Data provided —
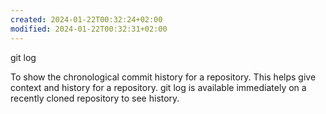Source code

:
 ```yaml
---
created: 2024-01-22T00:32:24+02:00
modified: 2024-01-22T00:32:31+02:00
---
```


git log

To show the chronological commit history for a repository. This helps give context and history for a repository. git log is available immediately on a recently cloned repository to see history.
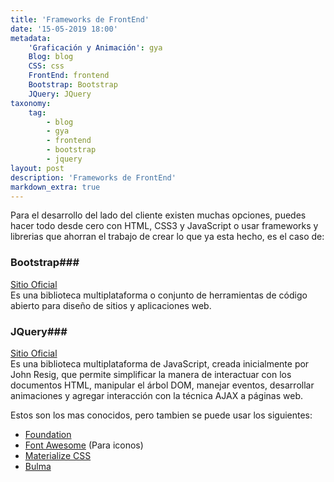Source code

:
 ```yaml
---
title: 'Frameworks de FrontEnd'
date: '15-05-2019 18:00'
metadata:
    'Graficación y Animación': gya
    Blog: blog
    CSS: css
    FrontEnd: frontend
    Bootstrap: Bootstrap
    JQuery: JQuery
taxonomy:
    tag:
        - blog
        - gya
        - frontend
        - bootstrap
        - jquery
layout: post
description: 'Frameworks de FrontEnd'
markdown_extra: true
---
```


Para el desarrollo del lado del cliente existen muchas opciones, puedes hacer todo desde cero con HTML, CSS3 y JavaScript o usar frameworks y librerias que ahorran el trabajo de crear lo que ya esta hecho, es el caso de:

### Bootstrap###
[Sitio Oficial](https://getbootstrap.com/) <br>
Es una biblioteca multiplataforma o conjunto de herramientas de código abierto para diseño de sitios y aplicaciones web.

### JQuery###
[Sitio Oficial](https://jquery.com/) <br>
Es una biblioteca multiplataforma de JavaScript, creada inicialmente por John Resig, que permite simplificar la manera de interactuar con los documentos HTML, manipular el árbol DOM, manejar eventos, desarrollar animaciones y agregar interacción con la técnica AJAX a páginas web.

Estos son los mas conocidos, pero tambien se puede usar los siguientes:
 - [Foundation](https://foundation.zurb.com/)<br>
 - [Font Awesome](https://fontawesome.com/) (Para iconos)<br>
 - [Materialize CSS ](https://materializecss.com/)<br>
 - [Bulma](https://bulma.io/)

  

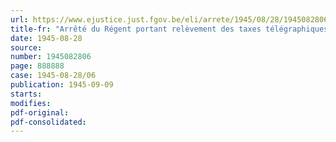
 ```yaml
---
url: https://www.ejustice.just.fgov.be/eli/arrete/1945/08/28/1945082806/justel
title-fr: "Arrêté du Régent portant relèvement des taxes télégraphiques intérieures"
date: 1945-08-28
source:
number: 1945082806
page: 888888
case: 1945-08-28/06
publication: 1945-09-09
starts:
modifies:
pdf-original:
pdf-consolidated:
---
```


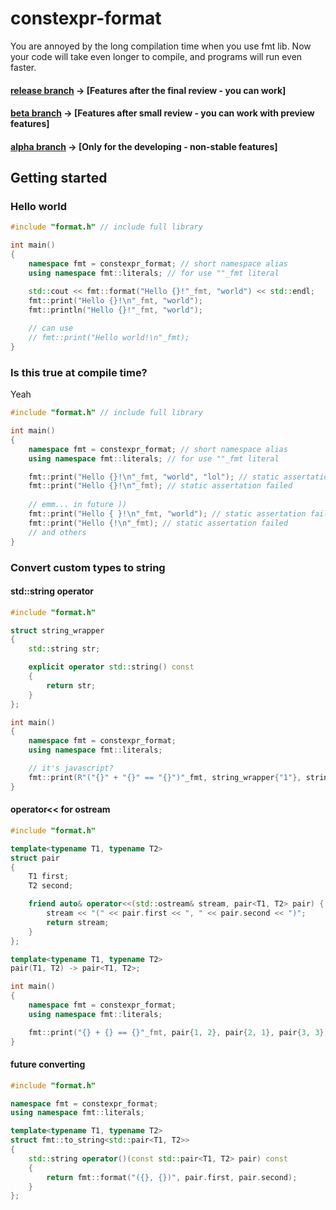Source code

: # constexpr-format
You are annoyed by the long compilation time when you use fmt lib. Now your code will take even longer to compile, and programs will run even faster.

#### [release branch](https://github.com/uselessgoddess/constexpr-format/tree/main) -> [Features after the final review - you can work]
#### [beta branch](https://github.com/uselessgoddess/constexpr-format/tree/beta) -> [Features after small review - you can work with preview features]
#### [alpha branch](https://github.com/uselessgoddess/constexpr-format/tree/alpha) -> [Only for the developing - non-stable features]

## Getting started
### Hello world
```cpp
#include "format.h" // include full library 

int main()
{
    namespace fmt = constexpr_format; // short namespace alias 
    using namespace fmt::literals; // for use ""_fmt literal

    std::cout << fmt::format("Hello {}!"_fmt, "world") << std::endl;
    fmt::print("Hello {}!\n"_fmt, "world");
    fmt::println("Hello {}!"_fmt, "world");
    
    // can use
    // fmt::print("Hello world!\n"_fmt);
}
```

### Is this true at compile time?
Yeah 
```cpp
#include "format.h" // include full library 

int main()
{
    namespace fmt = constexpr_format; // short namespace alias 
    using namespace fmt::literals; // for use ""_fmt literal

    fmt::print("Hello {}!\n"_fmt, "world", "lol"); // static assertation failed
    fmt::print("Hello {}!\n"_fmt); // static assertation failed
    
    // emm... in future ))
    fmt::print("Hello { }!\n"_fmt, "world"); // static assertation failed
    fmt::print("Hello {!\n"_fmt); // static assertation failed
    // and others 
}
```

### Convert custom types to string

#### std::string operator
```cpp
#include "format.h"

struct string_wrapper
{
    std::string str;

    explicit operator std::string() const
    {
        return str;
    }
};

int main()
{
    namespace fmt = constexpr_format;
    using namespace fmt::literals;

    // it's javascript?
    fmt::print(R"("{}" + "{}" == "{}")"_fmt, string_wrapper{"1"}, string_wrapper{"2"}, string_wrapper{"12"});
}
```

#### operator<< for ostream
```cpp
#include "format.h"

template<typename T1, typename T2>
struct pair
{
    T1 first;
    T2 second;

    friend auto& operator<<(std::ostream& stream, pair<T1, T2> pair) {
        stream << "(" << pair.first << ", " << pair.second << ")";
        return stream;
    }
};

template<typename T1, typename T2>
pair(T1, T2) -> pair<T1, T2>;

int main()
{
    namespace fmt = constexpr_format;
    using namespace fmt::literals;

    fmt::print("{} + {} == {}"_fmt, pair{1, 2}, pair{2, 1}, pair{3, 3});
}
```

#### future converting 
```cpp
#include "format.h"

namespace fmt = constexpr_format;
using namespace fmt::literals;

template<typename T1, typename T2>
struct fmt::to_string<std::pair<T1, T2>>
{
    std::string operator()(const std::pair<T1, T2> pair) const
    {
        return fmt::format("({}, {})", pair.first, pair.second);        
    }
};
```
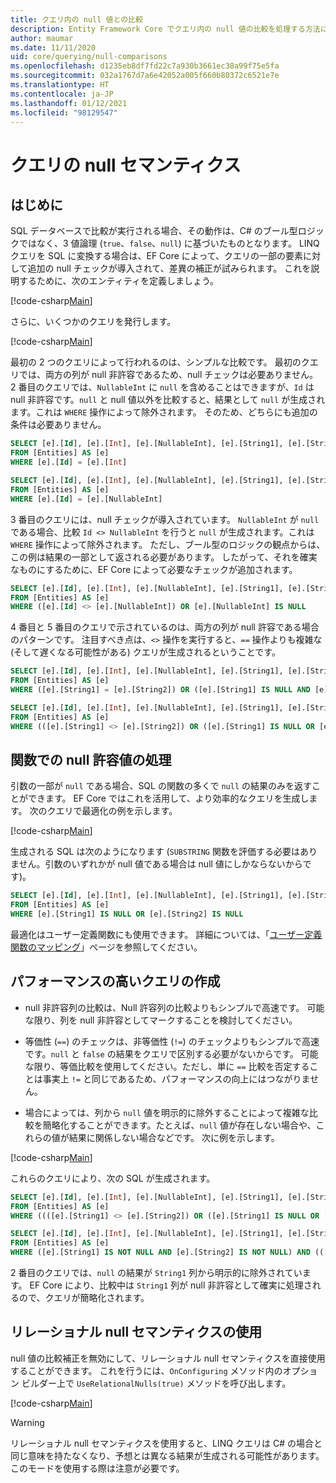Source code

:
 ```yaml
---
title: クエリ内の null 値との比較
description: Entity Framework Core でクエリ内の null 値の比較を処理する方法に関する情報
author: maumar
ms.date: 11/11/2020
uid: core/querying/null-comparisons
ms.openlocfilehash: d1235eb8df7fd22c7a930b3661ec38a99f75e5fa
ms.sourcegitcommit: 032a1767d7a6e42052a005f660b80372c6521e7e
ms.translationtype: HT
ms.contentlocale: ja-JP
ms.lasthandoff: 01/12/2021
ms.locfileid: "98129547"
---
```

# <a name="query-null-semantics"></a>クエリの null セマンティクス

## <a name="introduction"></a>はじめに

SQL データベースで比較が実行される場合、その動作は、C# のブール型ロジックではなく、3 値論理 (`true`、`false`、`null`) に基づいたものとなります。 LINQ クエリを SQL に変換する場合は、EF Core によって、クエリの一部の要素に対して追加の null チェックが導入されて、差異の補正が試みられます。
これを説明するために、次のエンティティを定義しましょう。

[!code-csharp[Main](../../../samples/core/Querying/NullSemantics/NullSemanticsEntity.cs#Entity)]

さらに、いくつかのクエリを発行します。

[!code-csharp[Main](../../../samples/core/Querying/NullSemantics/Program.cs#BasicExamples)]

最初の 2 つのクエリによって行われるのは、シンプルな比較です。 最初のクエリでは、両方の列が null 非許容であるため、null チェックは必要ありません。 2 番目のクエリでは、`NullableInt` に `null` を含めることはできますが、`Id` は null 非許容です。`null` と null 値以外を比較すると、結果として `null` が生成されます。これは `WHERE` 操作によって除外されます。 そのため、どちらにも追加の条件は必要ありません。

```sql
SELECT [e].[Id], [e].[Int], [e].[NullableInt], [e].[String1], [e].[String2]
FROM [Entities] AS [e]
WHERE [e].[Id] = [e].[Int]

SELECT [e].[Id], [e].[Int], [e].[NullableInt], [e].[String1], [e].[String2]
FROM [Entities] AS [e]
WHERE [e].[Id] = [e].[NullableInt]
```

3 番目のクエリには、null チェックが導入されています。 `NullableInt` が `null` である場合、比較 `Id <> NullableInt` を行うと `null` が生成されます。これは `WHERE` 操作によって除外されます。 ただし、ブール型のロジックの観点からは、この例は結果の一部として返される必要があります。 したがって、それを確実なものにするために、EF Core によって必要なチェックが追加されます。

```sql
SELECT [e].[Id], [e].[Int], [e].[NullableInt], [e].[String1], [e].[String2]
FROM [Entities] AS [e]
WHERE ([e].[Id] <> [e].[NullableInt]) OR [e].[NullableInt] IS NULL
```

4 番目と 5 番目のクエリで示されているのは、両方の列が null 許容である場合のパターンです。 注目すべき点は、`<>` 操作を実行すると、`==` 操作よりも複雑な (そして遅くなる可能性がある) クエリが生成されるということです。

```sql
SELECT [e].[Id], [e].[Int], [e].[NullableInt], [e].[String1], [e].[String2]
FROM [Entities] AS [e]
WHERE ([e].[String1] = [e].[String2]) OR ([e].[String1] IS NULL AND [e].[String2] IS NULL)

SELECT [e].[Id], [e].[Int], [e].[NullableInt], [e].[String1], [e].[String2]
FROM [Entities] AS [e]
WHERE (([e].[String1] <> [e].[String2]) OR ([e].[String1] IS NULL OR [e].[String2] IS NULL)) AND ([e].[String1] IS NOT NULL OR [e].[String2] IS NOT NULL)
```

## <a name="treatment-of-nullable-values-in-functions"></a>関数での null 許容値の処理

引数の一部が `null` である場合、SQL の関数の多くで `null` の結果のみを返すことができます。 EF Core ではこれを活用して、より効率的なクエリを生成します。
次のクエリで最適化の例を示します。

[!code-csharp[Main](../../../samples/core/Querying/NullSemantics/Program.cs#Functions)]

生成される SQL は次のようになります (`SUBSTRING` 関数を評価する必要はありません。引数のいずれかが null 値である場合は null 値にしかならないからです)。

```sql
SELECT [e].[Id], [e].[Int], [e].[NullableInt], [e].[String1], [e].[String2]
FROM [Entities] AS [e]
WHERE [e].[String1] IS NULL OR [e].[String2] IS NULL
```

最適化はユーザー定義関数にも使用できます。 詳細については、「[ユーザー定義関数のマッピング](xref:core/querying/user-defined-function-mapping#configuring-nullability-of-user-defined-function-based-on-its-arguments)」ページを参照してください。

## <a name="writing-performant-queries"></a>パフォーマンスの高いクエリの作成

- null 非許容列の比較は、Null 許容列の比較よりもシンプルで高速です。 可能な限り、列を null 非許容としてマークすることを検討してください。

- 等価性 (`==`) のチェックは、非等価性 (`!=`) のチェックよりもシンプルで高速です。`null` と `false` の結果をクエリで区別する必要がないからです。 可能な限り、等価比較を使用してください。ただし、単に `==` 比較を否定することは事実上 `!=` と同じであるため、パフォーマンスの向上にはつながりません。

- 場合によっては、列から `null` 値を明示的に除外することによって複雑な比較を簡略化することができます。たとえば、`null` 値が存在しない場合や、これらの値が結果に関係しない場合などです。 次に例を示します。

[!code-csharp[Main](../../../samples/core/Querying/NullSemantics/Program.cs#ManualOptimization)]

これらのクエリにより、次の SQL が生成されます。

```sql
SELECT [e].[Id], [e].[Int], [e].[NullableInt], [e].[String1], [e].[String2]
FROM [Entities] AS [e]
WHERE ((([e].[String1] <> [e].[String2]) OR ([e].[String1] IS NULL OR [e].[String2] IS NULL)) AND ([e].[String1] IS NOT NULL OR [e].[String2] IS NOT NULL)) OR ((CAST(LEN([e].[String1]) AS int) = CAST(LEN([e].[String2]) AS int)) OR ([e].[String1] IS NULL AND [e].[String2] IS NULL))

SELECT [e].[Id], [e].[Int], [e].[NullableInt], [e].[String1], [e].[String2]
FROM [Entities] AS [e]
WHERE ([e].[String1] IS NOT NULL AND [e].[String2] IS NOT NULL) AND (([e].[String1] <> [e].[String2]) OR (CAST(LEN([e].[String1]) AS int) = CAST(LEN([e].[String2]) AS int)))
```

2 番目のクエリでは、`null` の結果が `String1` 列から明示的に除外されています。 EF Core により、比較中は `String1` 列が null 非許容として確実に処理されるので、クエリが簡略化されます。

## <a name="using-relational-null-semantics"></a>リレーショナル null セマンティクスの使用

null 値の比較補正を無効にして、リレーショナル null セマンティクスを直接使用することができます。 これを行うには、`OnConfiguring` メソッド内のオプション ビルダー上で `UseRelationalNulls(true)` メソッドを呼び出します。

[!code-csharp[Main](../../../samples/core/Querying/NullSemantics/NullSemanticsContext.cs#UseRelationalNulls)]

> [!WARNING]
> リレーショナル null セマンティクスを使用すると、LINQ クエリは C# の場合と同じ意味を持たなくなり、予想とは異なる結果が生成される可能性があります。 このモードを使用する際は注意が必要です。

What this task involves — Without the pictures, please reproduce each line of the listing above exactly, from the first one through the line bearing "- [Foundation](https://foundation.zurb.com/)<br>".

Exercise result —
Source code

:
 ```yaml
---
created: 2024-01-22T00:32:24+02:00
modified: 2024-01-22T00:32:31+02:00
---
```


git log

To show the chronological commit history for a repository. This helps give context and history for a repository. git log is available immediately on a recently cloned repository to see history.
Source code

:
 ```yaml
---
title: 'Frameworks de FrontEnd'
date: '15-05-2019 18:00'
metadata:
    'Graficación y Animación': gya
    Blog: blog
    CSS: css
    FrontEnd: frontend
    Bootstrap: Bootstrap
    JQuery: JQuery
taxonomy:
    tag:
        - blog
        - gya
        - frontend
        - bootstrap
        - jquery
layout: post
description: 'Frameworks de FrontEnd'
markdown_extra: true
---
```


Para el desarrollo del lado del cliente existen muchas opciones, puedes hacer todo desde cero con HTML, CSS3 y JavaScript o usar frameworks y librerias que ahorran el trabajo de crear lo que ya esta hecho, es el caso de:

### Bootstrap###
[Sitio Oficial](https://getbootstrap.com/) <br>
Es una biblioteca multiplataforma o conjunto de herramientas de código abierto para diseño de sitios y aplicaciones web.

### JQuery###
[Sitio Oficial](https://jquery.com/) <br>
Es una biblioteca multiplataforma de JavaScript, creada inicialmente por John Resig, que permite simplificar la manera de interactuar con los documentos HTML, manipular el árbol DOM, manejar eventos, desarrollar animaciones y agregar interacción con la técnica AJAX a páginas web.

Estos son los mas conocidos, pero tambien se puede usar los siguientes:
 - [Foundation](https://foundation.zurb.com/)<br>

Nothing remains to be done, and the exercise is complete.